I’m not talking about likability, which remains, for me, beside the point. Still, there’s no question that Regina can be infuriating, especially when she’s turning a deaf ear to Martha’s very real commitments: to her baby, to her husband, to her job.

The more she whines about not being loved well enough, the more we drift away from her, which is what Choi means for us to do. By putting us so deeply into Regina’s head, she enables us to see what she’s misreading, how her immaturity, her intractability contribute to her misery.

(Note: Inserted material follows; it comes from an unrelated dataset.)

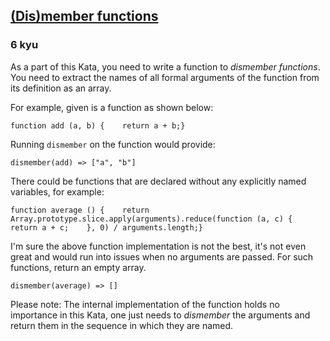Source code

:<h2><a href=https://www.codewars.com/kata/545b860f82e55db165000554/train/javascript target="_blank">(Dis)member functions</a></h2><h3>6 kyu</h3><p>As a part of this Kata, you need to write a function to <em>dismember functions</em>. You need to extract the names of all formal arguments of the function from its definition as an array.</p><p>For example, given is a function as shown below:</p><pre><code class="language-javascript"><span class="cm-keyword">function</span> <span class="cm-def">add</span> (<span class="cm-def">a</span>, <span class="cm-def">b</span>) {    <span class="cm-keyword">return</span> <span class="cm-variable-2">a</span> <span class="cm-operator">+</span> <span class="cm-variable-2">b</span>;}</code></pre><p>Running <code>dismember</code> on the function would provide:</p><pre><code class="language-javascript"><span class="cm-variable">dismember</span>(<span class="cm-variable">add</span>) <span class="cm-operator">=&gt;</span> [<span class="cm-string">"a"</span>, <span class="cm-string">"b"</span>]</code></pre><p>There could be functions that are declared without any explicitly named variables, for example:</p><pre><code class="language-javascript"><span class="cm-keyword">function</span> <span class="cm-def">average</span> () {    <span class="cm-keyword">return</span> <span class="cm-variable">Array</span>.<span class="cm-property">prototype</span>.<span class="cm-property">slice</span>.<span class="cm-property">apply</span>(<span class="cm-variable-2">arguments</span>).<span class="cm-property">reduce</span>(<span class="cm-keyword">function</span> (<span class="cm-def">a</span>, <span class="cm-def">c</span>) {        <span class="cm-keyword">return</span> <span class="cm-variable-2">a</span> <span class="cm-operator">+</span> <span class="cm-variable-2">c</span>;    }, <span class="cm-number">0</span>) <span class="cm-operator">/</span> <span class="cm-variable-2">arguments</span>.<span class="cm-property">length</span>;}</code></pre><p>I'm sure the above function implementation is not the best, it's not even great and would run into issues when no arguments are passed. For such functions, return an empty array.</p><pre><code class="language-javascript"><span class="cm-variable">dismember</span>(<span class="cm-variable">average</span>) <span class="cm-operator">=&gt;</span> []</code></pre><p>Please note: The internal implementation of the function holds no importance in this Kata, one just needs to <em>dismember</em> the arguments and return them in the sequence in which they are named.</p>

None of this is to suggest that Regina doesn’t have real problems, not least her lover’s ambivalence. When, in the middle of the novel, Martha reneges on a promise to take her to a faculty reception — which we knew they’d never attend — this becomes explicit: “I’m sorry, babe,” Martha says. “I couldn’t do it. I couldn’t walk into that party with you.”

And yet, even here, we empathize with both of them, for what else can Martha do? I’m reminded of the scene in Woody Allen’s “Husbands and Wives” when Jack, played by Sydney Pollack, takes his much younger girlfriend to a party only to end up judged, embarrassed; “What was I thinking?” he laments.

That Regina can’t understand this only makes the moment more powerful. This is why the book is called “My Education,” not because so much of it takes place on a campus but because it illustrates the hard process of its narrator’s coming-of-age.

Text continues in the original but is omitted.